The theme of many of these books was that women should use this time to follow their muse. But a heck of a lot of them described midlife as a time when people look back with regret at all the things they have not accomplished and look toward, well, death.

Some of these books talked about how death becomes a certainty in the near term for people who pass the watershed age of 50. It is no longer some event in the far distant future. And it is difficult to cope with this awareness.

I didn't find these books to be particularly uplifting, and so, neither was the column. But I didn't imagine that so many friends and readers would jump to the conclusion that I was ready to jump off a bridge.

"Wow. Thanks for the downer," wrote one of my readers.

"What on earth is wrong with you today?" asked another. She suggested hormones, an anti-depressant or "a good roll in the sack."

"I think you need help," wrote still another reader, who said she was grateful to have made it to 50 because her mother did not.

"I was morbidly fascinated by the article and couldn't quit reading until I finished every word," wrote one disappointed reader, who expected a punch line at the end of the column.

Those who weren't trying to pull me in off the window ledge were castigating me for not being more upbeat about a time in life that they were busy enjoying.

"I feel more vibrant, sexier, prettier and much healthier than I have in a long time," wrote the reader who was 50 and glad of it.

I felt like I should follow columnist Dave Barry's lead and step away before too many people started saying, "You used to be funnier."

But it wasn't me talking in that earlier column. It was the authors of these books, one of whom suggested that women not ignore good grooming and makeup as they age. Sheesh.

I admit, I am having trouble coming to terms with the 50-year-old woman who looks back at me from every mirror in the house. (One of the authors suggests that we all embrace our "inner crone."). That's because, in my head, I am still the 30-year-old woman whom I came to consider my best self.

She was thin and naturally blonde and she looked younger than her years. She was an accomplished professional in a male-dominated field, and her dad was still around to think that she was amazing.

She had driven all over the country by herself and jumped on airplanes at a moment's notice to cover the most glamorous events. She was madly in love and ready to embark on the adventure of marriage and family.

And there weren't any books around to tell her that it was all downhill from here.

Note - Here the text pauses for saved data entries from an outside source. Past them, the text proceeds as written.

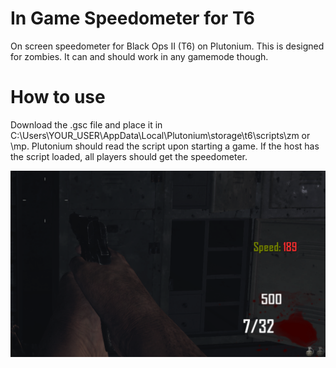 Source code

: # In Game Speedometer for T6
On screen speedometer for Black Ops II (T6) on Plutonium.
This is designed for zombies. It can and should work in any gamemode though.

# How to use
Download the .gsc file and place it in C:\Users\YOUR_USER\AppData\Local\Plutonium\storage\t6\scripts\zm or \mp.
Plutonium should read the script upon starting a game. If the host has the script loaded, all players should get the speedometer.

![Speedometer](speedometer.png?raw=true "")
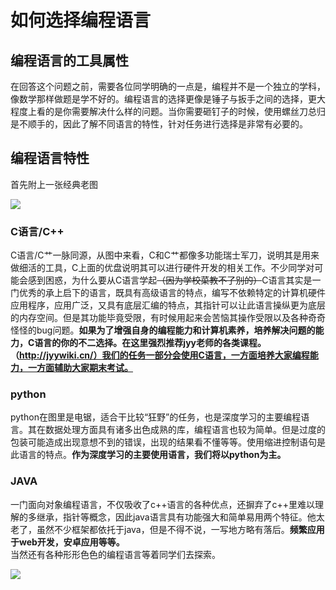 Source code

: # 如何选择编程语言

## 编程语言的工具属性

在回答这个问题之前，需要各位同学明确的一点是，编程并不是一个独立的学科，像数学那样做题是学不好的。编程语言的选择更像是锤子与扳手之间的选择，更大程度上看的是你需要解决什么样的问题。当你需要砸钉子的时候，使用螺丝刀总归是不顺手的，因此了解不同语言的特性，针对任务进行选择是非常有必要的。

## 编程语言特性

首先附上一张经典老图

![](https://gw9u39xwqi.feishu.cn/space/api/box/stream/download/asynccode/?code=YzBhY2I1YWRlMzI3ZWM4MGIzZTUzM2E3ZmM2MWUxMTlfMHRuVk81V0lhRXBMZGY2dVNpdk14RENKcWxkd0xiQzdfVG9rZW46Ym94Y25XMFlRWTU4Ulhod2R0Umo1azZuZGxjXzE2NTg3Mjc1ODA6MTY1ODczMTE4MF9WNA)

### C语言/C++

C语言/C艹一脉同源，从图中来看，C和C艹都像多功能瑞士军刀，说明其是用来做细活的工具，C上面的优盘说明其可以进行硬件开发的相关工作。不少同学对可能会感到困惑，为什么要从C语言学起~~（因为学校菜教不了别的）~~C语言其实是一门优秀的承上启下的语言，既具有高级语言的特点，编写不依赖特定的计算机硬件应用程序，应用广泛，又具有底层汇编的特点，其指针可以让此语言操纵更为底层的内存空间。但是其功能毕竟受限，有时候用起来会苦恼其操作受限以及各种奇奇怪怪的bug问题。**如果为了增强自身的编程能力和计算机素养，培养解决问题的能力，C语言的你的不二选择。在这里强烈推荐jyy老师的各类课程。（http://jyywiki.cn/）我们的任务一部分会使用C语言，一方面培养大家编程能力，一方面辅助大家期末考试。**

### python

python在图里是电锯，适合干比较“狂野”的任务，也是深度学习的主要编程语言。其在数据处理方面具有诸多出色成熟的库，编程语言也较为简单。但是过度的包装可能造成出现意想不到的错误，出现的结果看不懂等等。使用缩进控制语句是此语言的特点。**作为深度学习的主要使用语言，我们将以python为主。**

### JAVA

一门面向对象编程语言，不仅吸收了c++语言的各种优点，还摒弃了c++里难以理解的多继承，指针等概念，因此java语言具有功能强大和简单易用两个特征。他太老了，虽然不少框架都依托于java，但是不得不说，一写地方略有落后。**频繁应用于web开发，安卓应用等等。**\
当然还有各种形形色色的编程语言等着同学们去探索。

![](https://gw9u39xwqi.feishu.cn/space/api/box/stream/download/asynccode/?code=MTBjYmM5YTg4OTU1ZDg4ZDNjMTAyMzBmNDE3YmExY2Jfa3lYTFdMNEFodG1NT01xT0JuT1hXNDZlbG45YjdzQjZfVG9rZW46Ym94Y25QdjJGY3lReEdMallIVGhTYUpOd1JmXzE2NTg3Mjc1ODA6MTY1ODczMTE4MF9WNA)
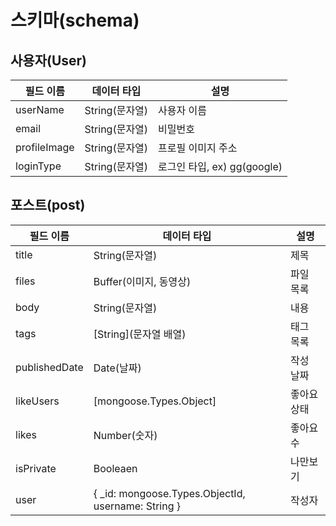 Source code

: # 스키마(schema)

## 사용자(User)

| 필드 이름      | 데이터 타입    | 설명              |
| -------------- | -------------- | ----------------- |
| userName       | String(문자열) | 사용자 이름       |
| email          | String(문자열) | 비밀번호          |
| profileImage   | String(문자열) | 프로필 이미지 주소 |
| loginType      | String(문자열) | 로그인 타입, ex) gg(google)       ||

## 포스트(post)

| 필드 이름     | 데이터 타입                                         | 설명        |
| ------------- | --------------------------------------------------- | ----------- |
| title         | String(문자열)                                      | 제목        |
| files         | Buffer(이미지, 동영상)                              | 파일 목록   |
| body          | String(문자열)                                      | 내용        |
| tags          | [String](문자열 배열)                               | 태그 목록   |
| publishedDate | Date(날짜)                                          | 작성 날짜   |
| likeUsers     | [mongoose.Types.Object]                             | 좋아요 상태 |
| likes         | Number(숫자)                                        | 좋아요 수   |
| isPrivate     | Booleaen                                            | 나만보기    |
| user          | { \_id: mongoose.Types.ObjectId, username: String } | 작성자      |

That's because everybody was 30 and self-confident back then. The "pig through the python" baby-boom generation was hitting its stride with a crescendo, and the publishing industry wasn't gearing up to tell us all how to reinvent ourselves before we die.

So, faithful readers, forgive me if my reading list did not make me good company on a recent morning.

And do not worry about me. I am fine. Really. No, really.

But I am going back to English mysteries.